Sulla stessa linea l’assessora alle Politiche sociali Paola Roma: “Il welfare diventa così esperienza quotidiana. Questo progetto è costruito sui bisogni del territorio, che i Comuni conoscono meglio di chiunque altro. La Regione accompagna questi percorsi, promuovendo interventi equi e mirati che rafforzano il tessuto sociale”.
Il progetto mette in relazione fragilità diverse, trasformandole in una risorsa condivisa.

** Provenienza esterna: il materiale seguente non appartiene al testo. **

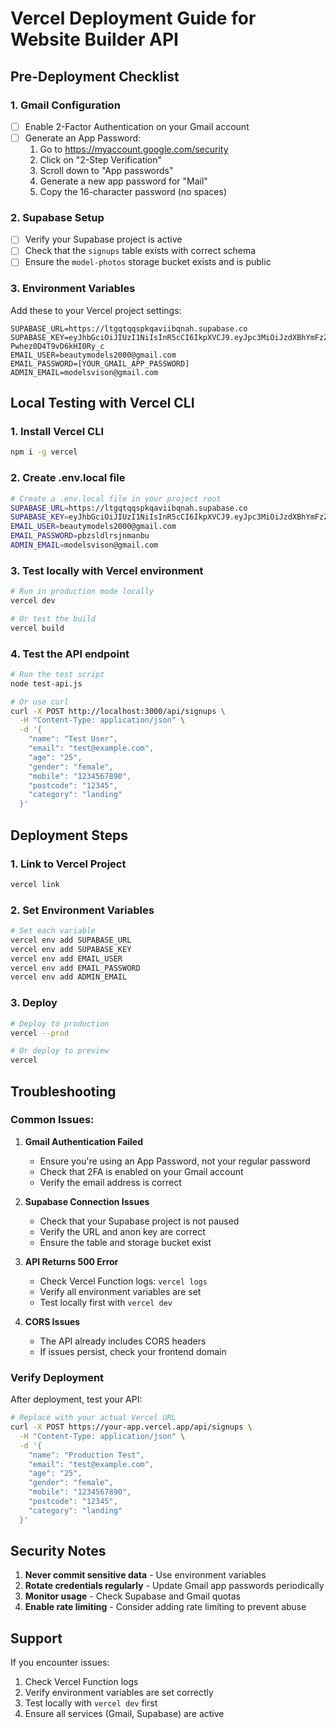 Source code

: # Vercel Deployment Guide for Website Builder API

## Pre-Deployment Checklist

### 1. Gmail Configuration
- [ ] Enable 2-Factor Authentication on your Gmail account
- [ ] Generate an App Password:
  1. Go to https://myaccount.google.com/security
  2. Click on "2-Step Verification"
  3. Scroll down to "App passwords"
  4. Generate a new app password for "Mail"
  5. Copy the 16-character password (no spaces)

### 2. Supabase Setup
- [ ] Verify your Supabase project is active
- [ ] Check that the `signups` table exists with correct schema
- [ ] Ensure the `model-photos` storage bucket exists and is public

### 3. Environment Variables
Add these to your Vercel project settings:

```
SUPABASE_URL=https://ltgqtqqspkqaviibqnah.supabase.co
SUPABASE_KEY=eyJhbGciOiJIUzI1NiIsInR5cCI6IkpXVCJ9.eyJpc3MiOiJzdXBhYmFzZSIsInJlZiI6Imx0Z3F0cXFzcGtxYXZpaWJxbmFoIiwicm9sZSI6ImFub24iLCJpYXQiOjE3NDQ4NjEyNzgsImV4cCI6MjA2MDQzNzI3OH0.7pUOSVhCdMQH5OlU7mpan-Pwhez0D4T9vD6kHI0Ry_c
EMAIL_USER=beautymodels2000@gmail.com
EMAIL_PASSWORD=[YOUR_GMAIL_APP_PASSWORD]
ADMIN_EMAIL=modelsvison@gmail.com
```

## Local Testing with Vercel CLI

### 1. Install Vercel CLI
```bash
npm i -g vercel
```

### 2. Create .env.local file
```bash
# Create a .env.local file in your project root
SUPABASE_URL=https://ltgqtqqspkqaviibqnah.supabase.co
SUPABASE_KEY=eyJhbGciOiJIUzI1NiIsInR5cCI6IkpXVCJ9.eyJpc3MiOiJzdXBhYmFzZSIsInJlZiI6Imx0Z3F0cXFzcGtxYXZpaWJxbmFoIiwicm9sZSI6ImFub24iLCJpYXQiOjE3NDQ4NjEyNzgsImV4cCI6MjA2MDQzNzI3OH0.7pUOSVhCdMQH5OlU7mpan-Pwhez0D4T9vD6kHI0Ry_c
EMAIL_USER=beautymodels2000@gmail.com
EMAIL_PASSWORD=pbzsldlrsjnmanbu
ADMIN_EMAIL=modelsvison@gmail.com
```

### 3. Test locally with Vercel environment
```bash
# Run in production mode locally
vercel dev

# Or test the build
vercel build
```

### 4. Test the API endpoint
```bash
# Run the test script
node test-api.js

# Or use curl
curl -X POST http://localhost:3000/api/signups \
  -H "Content-Type: application/json" \
  -d '{
    "name": "Test User",
    "email": "test@example.com",
    "age": "25",
    "gender": "female",
    "mobile": "1234567890",
    "postcode": "12345",
    "category": "landing"
  }'
```

## Deployment Steps

### 1. Link to Vercel Project
```bash
vercel link
```

### 2. Set Environment Variables
```bash
# Set each variable
vercel env add SUPABASE_URL
vercel env add SUPABASE_KEY
vercel env add EMAIL_USER
vercel env add EMAIL_PASSWORD
vercel env add ADMIN_EMAIL
```

### 3. Deploy
```bash
# Deploy to production
vercel --prod

# Or deploy to preview
vercel
```

## Troubleshooting

### Common Issues:

1. **Gmail Authentication Failed**
   - Ensure you're using an App Password, not your regular password
   - Check that 2FA is enabled on your Gmail account
   - Verify the email address is correct

2. **Supabase Connection Issues**
   - Check that your Supabase project is not paused
   - Verify the URL and anon key are correct
   - Ensure the table and storage bucket exist

3. **API Returns 500 Error**
   - Check Vercel Function logs: `vercel logs`
   - Verify all environment variables are set
   - Test locally first with `vercel dev`

4. **CORS Issues**
   - The API already includes CORS headers
   - If issues persist, check your frontend domain

### Verify Deployment

After deployment, test your API:

```bash
# Replace with your actual Vercel URL
curl -X POST https://your-app.vercel.app/api/signups \
  -H "Content-Type: application/json" \
  -d '{
    "name": "Production Test",
    "email": "test@example.com",
    "age": "25",
    "gender": "female",
    "mobile": "1234567890",
    "postcode": "12345",
    "category": "landing"
  }'
```

## Security Notes

1. **Never commit sensitive data** - Use environment variables
2. **Rotate credentials regularly** - Update Gmail app passwords periodically
3. **Monitor usage** - Check Supabase and Gmail quotas
4. **Enable rate limiting** - Consider adding rate limiting to prevent abuse

## Support

If you encounter issues:
1. Check Vercel Function logs
2. Verify environment variables are set correctly
3. Test locally with `vercel dev` first
4. Ensure all services (Gmail, Supabase) are active  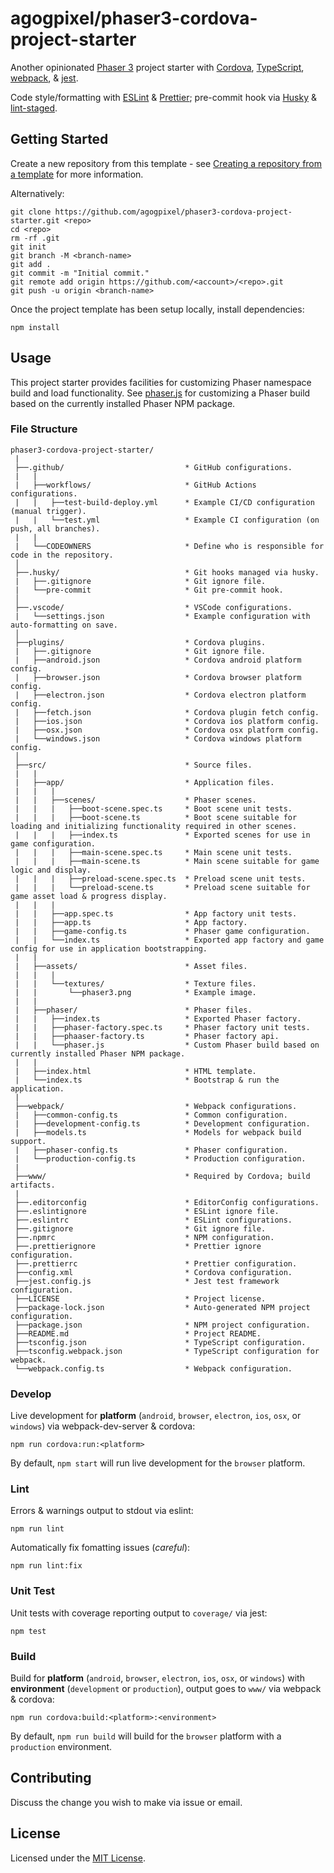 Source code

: # agogpixel/phaser3-cordova-project-starter

Another opinionated [Phaser 3](https://github.com/photonstorm/phaser) project starter with [Cordova](https://cordova.apache.org/), [TypeScript](https://www.typescriptlang.org/), [webpack](https://webpack.js.org/), & [jest](https://jestjs.io/).

Code style/formatting with [ESLint](https://eslint.org/) & [Prettier](https://prettier.io/); pre-commit hook via [Husky](https://typicode.github.io/husky) & [lint-staged](https://github.com/okonet/lint-staged).

## Getting Started

Create a new repository from this template - see [Creating a repository from a template](https://docs.github.com/en/github/creating-cloning-and-archiving-repositories/creating-a-repository-on-github/creating-a-repository-from-a-template) for more information.

Alternatively:

```shell
git clone https://github.com/agogpixel/phaser3-cordova-project-starter.git <repo>
cd <repo>
rm -rf .git
git init
git branch -M <branch-name>
git add .
git commit -m "Initial commit."
git remote add origin https://github.com/<account>/<repo>.git
git push -u origin <branch-name>
```

Once the project template has been setup locally, install dependencies:

```shell
npm install
```

## Usage

This project starter provides facilities for customizing Phaser namespace build and load functionality. See [phaser.js](./src/phaser/phaser.js) for customizing a Phaser build based on the currently installed Phaser NPM package.

### File Structure

```text
phaser3-cordova-project-starter/
 |
 ├──.github/                           * GitHub configurations.
 |   |
 |   ├──workflows/                     * GitHub Actions configurations.
 |   |   ├──test-build-deploy.yml      * Example CI/CD configuration (manual trigger).
 |   |   └──test.yml                   * Example CI configuration (on push, all branches).
 |   |
 |   └──CODEOWNERS                     * Define who is responsible for code in the repository.
 │
 ├──.husky/                            * Git hooks managed via husky.
 |   ├──.gitignore                     * Git ignore file.
 |   └──pre-commit                     * Git pre-commit hook.
 │
 ├──.vscode/                           * VSCode configurations.
 |   └──settings.json                  * Example configuration with auto-formatting on save.
 │
 ├──plugins/                           * Cordova plugins.
 |   ├──.gitignore                     * Git ignore file.
 |   ├──android.json                   * Cordova android platform config.
 |   ├──browser.json                   * Cordova browser platform config.
 |   ├──electron.json                  * Cordova electron platform config.
 |   ├──fetch.json                     * Cordova plugin fetch config.
 |   ├──ios.json                       * Cordova ios platform config.
 |   ├──osx.json                       * Cordova osx platform config.
 |   └──windows.json                   * Cordova windows platform config.
 │
 ├──src/                               * Source files.
 |   |
 |   ├──app/                           * Application files.
 |   |   |
 |   |   ├──scenes/                    * Phaser scenes.
 |   |   |   ├──boot-scene.spec.ts     * Boot scene unit tests.
 |   |   |   ├──boot-scene.ts          * Boot scene suitable for loading and initializing functionality required in other scenes.
 |   |   |   ├──index.ts               * Exported scenes for use in game configuration.
 |   |   |   ├──main-scene.spec.ts     * Main scene unit tests.
 |   |   |   ├──main-scene.ts          * Main scene suitable for game logic and display.
 |   |   |   ├──preload-scene.spec.ts  * Preload scene unit tests.
 |   |   |   └──preload-scene.ts       * Preload scene suitable for game asset load & progress display.
 |   |   |
 |   |   ├──app.spec.ts                * App factory unit tests.
 |   |   ├──app.ts                     * App factory.
 |   |   ├──game-config.ts             * Phaser game configuration.
 |   |   └──index.ts                   * Exported app factory and game config for use in application bootstrapping.
 |   |
 |   ├──assets/                        * Asset files.
 |   |   |
 |   |   └──textures/                  * Texture files.
 |   |       └──phaser3.png            * Example image.
 |   |
 |   ├──phaser/                        * Phaser files.
 |   |   ├──index.ts                   * Exported Phaser factory.
 |   |   ├──phaser-factory.spec.ts     * Phaser factory unit tests.
 |   |   ├──phaaser-factory.ts         * Phaser factory api.
 |   |   └──phaser.js                  * Custom Phaser build based on currently installed Phaser NPM package.
 |   |
 |   ├──index.html                     * HTML template.
 |   └──index.ts                       * Bootstrap & run the application.
 |
 ├──webpack/                           * Webpack configurations.
 |   ├──common-config.ts               * Common configuration.
 |   ├──development-config.ts          * Development configuration.
 |   ├──models.ts                      * Models for webpack build support.
 |   ├──phaser-config.ts               * Phaser configuration.
 |   └──production-config.ts           * Production configuration.
 |
 ├──www/                               * Required by Cordova; build artifacts.
 |
 ├──.editorconfig                      * EditorConfig configurations.
 ├──.eslintignore                      * ESLint ignore file.
 ├──.eslintrc                          * ESLint configurations.
 ├──.gitignore                         * Git ignore file.
 ├──.npmrc                             * NPM configuration.
 ├──.prettierignore                    * Prettier ignore configuration.
 ├──.prettierrc                        * Prettier configuration.
 ├──config.xml                         * Cordova configuration.
 ├──jest.config.js                     * Jest test framework configuration.
 ├──LICENSE                            * Project license.
 ├──package-lock.json                  * Auto-generated NPM project configuration.
 ├──package.json                       * NPM project configuration.
 ├──README.md                          * Project README.
 ├──tsconfig.json                      * TypeScript configuration.
 ├──tsconfig.webpack.json              * TypeScript configuration for webpack.
 └──webpack.config.ts                  * Webpack configuration.
```

### Develop

Live development for **platform** (`android`, `browser`, `electron`, `ios`, `osx`, or `windows`) via webpack-dev-server & cordova:

```shell
npm run cordova:run:<platform>
```

By default, `npm start` will run live development for the `browser` platform.

### Lint

Errors & warnings output to stdout via eslint:

```shell
npm run lint
```

Automatically fix fomatting issues (_careful_):

```shell
npm run lint:fix
```

### Unit Test

Unit tests with coverage reporting output to `coverage/` via jest:

```shell
npm test
```

### Build

Build for **platform** (`android`, `browser`, `electron`, `ios`, `osx`, or `windows`) with **environment** (`development` or `production`), output goes to `www/` via webpack & cordova:

```shell
npm run cordova:build:<platform>:<environment>
```

By default, `npm run build` will build for the `browser` platform with a `production` environment.

## Contributing

Discuss the change you wish to make via issue or email.

## License

Licensed under the [MIT License](./LICENSE).
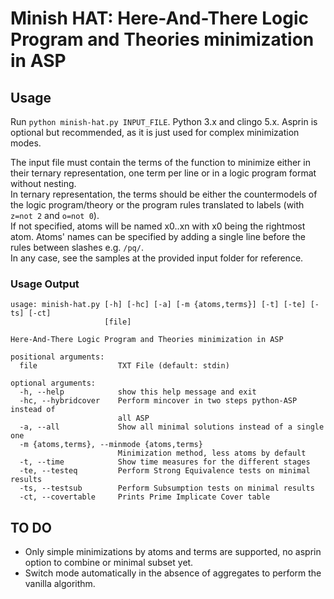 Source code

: # Minish HAT: Here-And-There Logic Program and Theories minimization in ASP

## Usage
Run ```python minish-hat.py INPUT_FILE```. Python 3.x and clingo 5.x.
Asprin is optional but recommended, as it is just used for complex minimization modes.

The input file must contain the terms of the function to minimize either in their ternary representation, one term per line or in a logic program format without nesting.  
In ternary representation, the terms should be either the countermodels of the logic program/theory or the program rules translated to labels (with ```z=not 2``` and ```o=not 0```).  
If not specified, atoms will be named x0..xn with x0 being the rightmost atom. Atoms' names can be specified by adding a single line before the rules between slashes e.g. ```/pq/```.  
In any case, see the samples at the provided input folder for reference.

### Usage Output
```
usage: minish-hat.py [-h] [-hc] [-a] [-m {atoms,terms}] [-t] [-te] [-ts] [-ct]
                     [file]

Here-And-There Logic Program and Theories minimization in ASP

positional arguments:
  file                  TXT File (default: stdin)

optional arguments:
  -h, --help            show this help message and exit
  -hc, --hybridcover    Perform mincover in two steps python-ASP instead of
                        all ASP
  -a, --all             Show all minimal solutions instead of a single one
  -m {atoms,terms}, --minmode {atoms,terms}
                        Minimization method, less atoms by default
  -t, --time            Show time measures for the different stages
  -te, --testeq         Perform Strong Equivalence tests on minimal results
  -ts, --testsub        Perform Subsumption tests on minimal results
  -ct, --covertable     Prints Prime Implicate Cover table
```

## TO DO
* Only simple minimizations by atoms and terms are supported, no asprin option to combine or minimal subset yet.
* Switch mode automatically in the absence of aggregates to perform the vanilla algorithm.
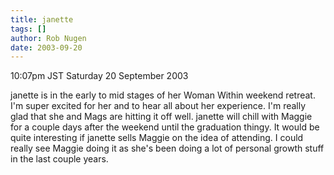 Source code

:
 ```yaml
---
title: janette
tags: []
author: Rob Nugen
date: 2003-09-20
---
```


<p class=date>10:07pm JST Saturday 20 September 2003</p>

<p>janette is in the early to mid stages of her Woman Within weekend
retreat.  I'm super excited for her and to hear all about her
experience.  I'm really glad that she and Mags are hitting it off
well.  janette will chill with Maggie for a couple days after the
weekend until the graduation thingy.  It would be quite interesting if
janette sells Maggie on the idea of attending.  I could really see
Maggie doing it as she's been doing a lot of personal growth stuff in
the last couple years.</p>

I destinatari sono persone anziane sole o con disabilità non grave, che necessitano di vigilanza leggera e supporto quotidiano, e migranti motivati a intraprendere un percorso di integrazione e disponibili a offrire un aiuto di “buon vicinato”.
Gli alloggi, situati in via Sorriva, saranno preferibilmente collocati in unità abitative vicine e accessibili, così da creare un “vicinato solidale” monitorato, con forme di sostegno a chiamata o in orari prestabiliti. Il Comune di Sovramonte coordinerà il progetto insieme ai servizi sociali e alla rete del volontariato, occupandosi anche degli interventi di lieve entità necessari a rendere pienamente fruibili gli alloggi.
L’intervento si inserisce in una strategia regionale più ampia di sostegno ai territori montani e di promozione di modelli innovativi di inclusione sociale, senza oneri a carico del bilancio regionale.
“Investire in progetti come questo – concludono Roma e Bond – significa credere in una montagna che non si rassegna allo spopolamento, ma costruisce futuro partendo dalle persone. La Regione continuerà a sostenere i Comuni che scelgono di sperimentare soluzioni nuove, capaci di rispondere ai bisogni emergenti e di rafforzare il tessuto sociale”.